§ **What the exercise asks**: The output should be identical to the entries that follow.
::: Extracted entries :::
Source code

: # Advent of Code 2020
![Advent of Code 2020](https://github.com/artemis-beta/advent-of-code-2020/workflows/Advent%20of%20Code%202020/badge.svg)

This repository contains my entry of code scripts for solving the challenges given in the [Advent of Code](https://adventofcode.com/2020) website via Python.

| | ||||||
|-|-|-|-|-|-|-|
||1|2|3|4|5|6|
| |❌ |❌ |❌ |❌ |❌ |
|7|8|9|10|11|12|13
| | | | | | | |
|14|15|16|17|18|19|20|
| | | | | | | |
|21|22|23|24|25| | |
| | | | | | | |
:::
§ **Answer box**:
Source code

: # Advent of Code 2020
![Advent of Code 2020](https://github.com/artemis-beta/advent-of-code-2020/workflows/Advent%20of%20Code%202020/badge.svg)

This repository contains my entry of code scripts for solving the challenges given in the [Advent of Code](https://adventofcode.com/2020) website via Python.

| | ||||||
|-|-|-|-|-|-|-|
||1|2|3|4|5|6|
| |❌ |❌ |❌ |❌ |❌ |
|7|8|9|10|11|12|13
| | | | | | | |
|14|15|16|17|18|19|20|
| | | | | | | |
|21|22|23|24|25| | |
| | | | | | | |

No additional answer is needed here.